(Records Opens)

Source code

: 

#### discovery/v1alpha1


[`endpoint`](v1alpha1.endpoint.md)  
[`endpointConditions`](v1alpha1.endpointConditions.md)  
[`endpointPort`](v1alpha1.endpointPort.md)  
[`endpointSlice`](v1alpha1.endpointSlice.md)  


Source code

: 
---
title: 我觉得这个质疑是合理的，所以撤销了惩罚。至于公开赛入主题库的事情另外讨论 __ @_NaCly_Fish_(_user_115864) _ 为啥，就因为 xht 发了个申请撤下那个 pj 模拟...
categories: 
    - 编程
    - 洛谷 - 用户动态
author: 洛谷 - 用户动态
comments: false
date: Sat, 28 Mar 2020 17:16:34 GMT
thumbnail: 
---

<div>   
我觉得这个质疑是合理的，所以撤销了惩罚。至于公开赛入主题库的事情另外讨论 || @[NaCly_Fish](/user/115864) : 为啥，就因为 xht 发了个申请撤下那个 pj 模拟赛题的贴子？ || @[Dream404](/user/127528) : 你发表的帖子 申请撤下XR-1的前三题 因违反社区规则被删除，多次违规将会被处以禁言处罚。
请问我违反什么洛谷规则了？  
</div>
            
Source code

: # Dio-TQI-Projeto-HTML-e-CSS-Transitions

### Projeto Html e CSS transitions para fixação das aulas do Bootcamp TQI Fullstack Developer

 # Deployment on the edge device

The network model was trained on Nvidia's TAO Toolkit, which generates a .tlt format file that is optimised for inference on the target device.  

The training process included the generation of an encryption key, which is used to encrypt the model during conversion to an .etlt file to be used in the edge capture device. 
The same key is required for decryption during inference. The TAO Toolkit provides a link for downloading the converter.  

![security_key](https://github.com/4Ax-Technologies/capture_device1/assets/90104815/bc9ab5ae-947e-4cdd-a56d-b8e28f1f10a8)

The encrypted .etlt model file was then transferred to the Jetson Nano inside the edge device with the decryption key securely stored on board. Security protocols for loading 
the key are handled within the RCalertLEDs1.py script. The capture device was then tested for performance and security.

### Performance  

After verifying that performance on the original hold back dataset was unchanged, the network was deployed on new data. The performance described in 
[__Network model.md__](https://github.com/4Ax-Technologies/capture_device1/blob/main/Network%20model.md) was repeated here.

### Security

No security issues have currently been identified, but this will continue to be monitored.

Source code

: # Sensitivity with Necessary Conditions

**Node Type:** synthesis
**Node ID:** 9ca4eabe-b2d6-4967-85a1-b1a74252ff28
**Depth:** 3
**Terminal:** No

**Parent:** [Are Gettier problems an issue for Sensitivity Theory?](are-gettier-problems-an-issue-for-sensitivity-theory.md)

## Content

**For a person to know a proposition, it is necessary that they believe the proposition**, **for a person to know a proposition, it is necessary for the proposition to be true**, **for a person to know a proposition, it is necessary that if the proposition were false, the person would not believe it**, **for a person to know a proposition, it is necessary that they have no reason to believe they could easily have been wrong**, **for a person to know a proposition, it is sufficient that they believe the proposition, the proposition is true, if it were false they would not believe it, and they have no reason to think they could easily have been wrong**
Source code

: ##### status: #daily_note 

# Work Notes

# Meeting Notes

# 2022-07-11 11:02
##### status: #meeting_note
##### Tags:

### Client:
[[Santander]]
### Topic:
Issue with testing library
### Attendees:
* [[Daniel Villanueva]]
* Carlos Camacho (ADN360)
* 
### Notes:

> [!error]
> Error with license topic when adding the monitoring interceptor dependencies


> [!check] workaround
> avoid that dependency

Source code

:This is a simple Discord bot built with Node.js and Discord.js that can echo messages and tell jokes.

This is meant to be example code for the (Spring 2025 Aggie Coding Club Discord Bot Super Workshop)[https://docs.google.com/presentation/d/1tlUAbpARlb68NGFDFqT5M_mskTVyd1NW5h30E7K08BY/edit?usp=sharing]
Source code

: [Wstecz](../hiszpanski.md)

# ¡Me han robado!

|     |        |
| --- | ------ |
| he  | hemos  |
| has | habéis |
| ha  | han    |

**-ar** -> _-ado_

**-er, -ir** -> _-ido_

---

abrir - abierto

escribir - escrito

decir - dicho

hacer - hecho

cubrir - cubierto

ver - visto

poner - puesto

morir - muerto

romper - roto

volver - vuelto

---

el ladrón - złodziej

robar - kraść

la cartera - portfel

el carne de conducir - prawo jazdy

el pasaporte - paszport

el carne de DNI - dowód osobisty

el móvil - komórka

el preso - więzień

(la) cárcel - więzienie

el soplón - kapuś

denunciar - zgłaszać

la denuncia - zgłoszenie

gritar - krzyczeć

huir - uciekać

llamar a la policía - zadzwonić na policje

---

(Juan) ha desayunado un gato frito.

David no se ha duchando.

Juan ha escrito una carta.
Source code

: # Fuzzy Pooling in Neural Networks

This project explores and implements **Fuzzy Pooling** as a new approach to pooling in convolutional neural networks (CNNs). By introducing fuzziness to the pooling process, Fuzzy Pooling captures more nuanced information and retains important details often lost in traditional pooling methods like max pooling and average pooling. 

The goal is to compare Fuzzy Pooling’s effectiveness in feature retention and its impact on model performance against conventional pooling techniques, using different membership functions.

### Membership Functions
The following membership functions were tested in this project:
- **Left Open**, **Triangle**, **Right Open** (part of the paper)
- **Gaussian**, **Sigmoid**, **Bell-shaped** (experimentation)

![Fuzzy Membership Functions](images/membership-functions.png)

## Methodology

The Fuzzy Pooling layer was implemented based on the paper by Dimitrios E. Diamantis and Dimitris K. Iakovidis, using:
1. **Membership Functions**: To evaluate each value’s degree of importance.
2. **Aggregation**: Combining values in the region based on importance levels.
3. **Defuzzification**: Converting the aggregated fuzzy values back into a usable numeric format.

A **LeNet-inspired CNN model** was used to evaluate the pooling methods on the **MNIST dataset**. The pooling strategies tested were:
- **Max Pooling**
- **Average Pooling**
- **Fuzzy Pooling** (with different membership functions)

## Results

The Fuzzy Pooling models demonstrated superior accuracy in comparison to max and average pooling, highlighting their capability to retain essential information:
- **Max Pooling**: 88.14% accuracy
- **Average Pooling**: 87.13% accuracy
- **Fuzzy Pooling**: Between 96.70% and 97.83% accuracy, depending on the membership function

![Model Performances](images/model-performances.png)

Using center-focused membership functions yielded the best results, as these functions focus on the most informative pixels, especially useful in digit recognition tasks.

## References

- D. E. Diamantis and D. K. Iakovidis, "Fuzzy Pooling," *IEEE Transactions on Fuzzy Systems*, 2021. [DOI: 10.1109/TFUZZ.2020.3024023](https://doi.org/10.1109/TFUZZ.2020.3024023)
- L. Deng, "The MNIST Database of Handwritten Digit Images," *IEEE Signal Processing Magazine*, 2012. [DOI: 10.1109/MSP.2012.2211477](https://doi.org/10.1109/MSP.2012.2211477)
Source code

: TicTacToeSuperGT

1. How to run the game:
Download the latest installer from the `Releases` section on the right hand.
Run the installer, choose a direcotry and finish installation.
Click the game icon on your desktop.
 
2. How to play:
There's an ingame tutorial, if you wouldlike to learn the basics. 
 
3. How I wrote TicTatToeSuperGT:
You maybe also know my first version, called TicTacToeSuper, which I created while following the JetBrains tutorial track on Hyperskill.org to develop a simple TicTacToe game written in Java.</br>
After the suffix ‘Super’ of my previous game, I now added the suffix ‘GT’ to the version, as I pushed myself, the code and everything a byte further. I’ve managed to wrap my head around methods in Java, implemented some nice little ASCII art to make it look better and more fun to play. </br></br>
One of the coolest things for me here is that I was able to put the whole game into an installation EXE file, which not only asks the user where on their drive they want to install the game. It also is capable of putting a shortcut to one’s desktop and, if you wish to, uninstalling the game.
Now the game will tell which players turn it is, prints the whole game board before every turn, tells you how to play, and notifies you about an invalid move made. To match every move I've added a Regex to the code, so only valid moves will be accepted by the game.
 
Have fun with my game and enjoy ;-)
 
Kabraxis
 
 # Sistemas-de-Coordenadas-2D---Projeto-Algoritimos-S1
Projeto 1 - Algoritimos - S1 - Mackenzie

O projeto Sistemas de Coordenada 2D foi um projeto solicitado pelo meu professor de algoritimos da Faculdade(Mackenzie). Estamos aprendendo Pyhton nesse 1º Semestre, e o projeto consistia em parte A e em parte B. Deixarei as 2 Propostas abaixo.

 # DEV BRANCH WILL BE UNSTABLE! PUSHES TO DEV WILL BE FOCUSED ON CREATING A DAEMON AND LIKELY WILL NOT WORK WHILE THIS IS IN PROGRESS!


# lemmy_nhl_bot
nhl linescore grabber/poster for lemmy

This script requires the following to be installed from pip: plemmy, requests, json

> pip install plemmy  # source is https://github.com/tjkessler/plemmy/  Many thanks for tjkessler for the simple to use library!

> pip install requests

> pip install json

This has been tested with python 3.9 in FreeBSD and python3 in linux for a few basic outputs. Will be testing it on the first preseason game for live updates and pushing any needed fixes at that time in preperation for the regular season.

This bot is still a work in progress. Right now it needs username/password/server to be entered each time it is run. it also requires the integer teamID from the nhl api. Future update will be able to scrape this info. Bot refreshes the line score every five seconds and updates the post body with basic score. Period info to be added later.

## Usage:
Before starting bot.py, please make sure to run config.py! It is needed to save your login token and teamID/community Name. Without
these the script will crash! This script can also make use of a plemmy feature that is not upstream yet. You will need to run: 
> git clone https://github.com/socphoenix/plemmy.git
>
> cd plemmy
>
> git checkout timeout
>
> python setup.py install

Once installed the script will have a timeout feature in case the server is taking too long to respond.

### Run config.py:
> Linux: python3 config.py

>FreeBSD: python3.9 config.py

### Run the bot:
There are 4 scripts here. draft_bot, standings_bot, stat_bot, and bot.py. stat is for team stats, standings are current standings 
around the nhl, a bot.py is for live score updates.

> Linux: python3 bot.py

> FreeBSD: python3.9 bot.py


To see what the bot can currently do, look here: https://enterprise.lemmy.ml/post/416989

(Records Closes)

**Assignment:**
Every line in the listing that holds the string "Juan" should be copied out.

**Expected answer:**
(Juan) ha desayunado un gato frito.
Juan ha escrito una carta.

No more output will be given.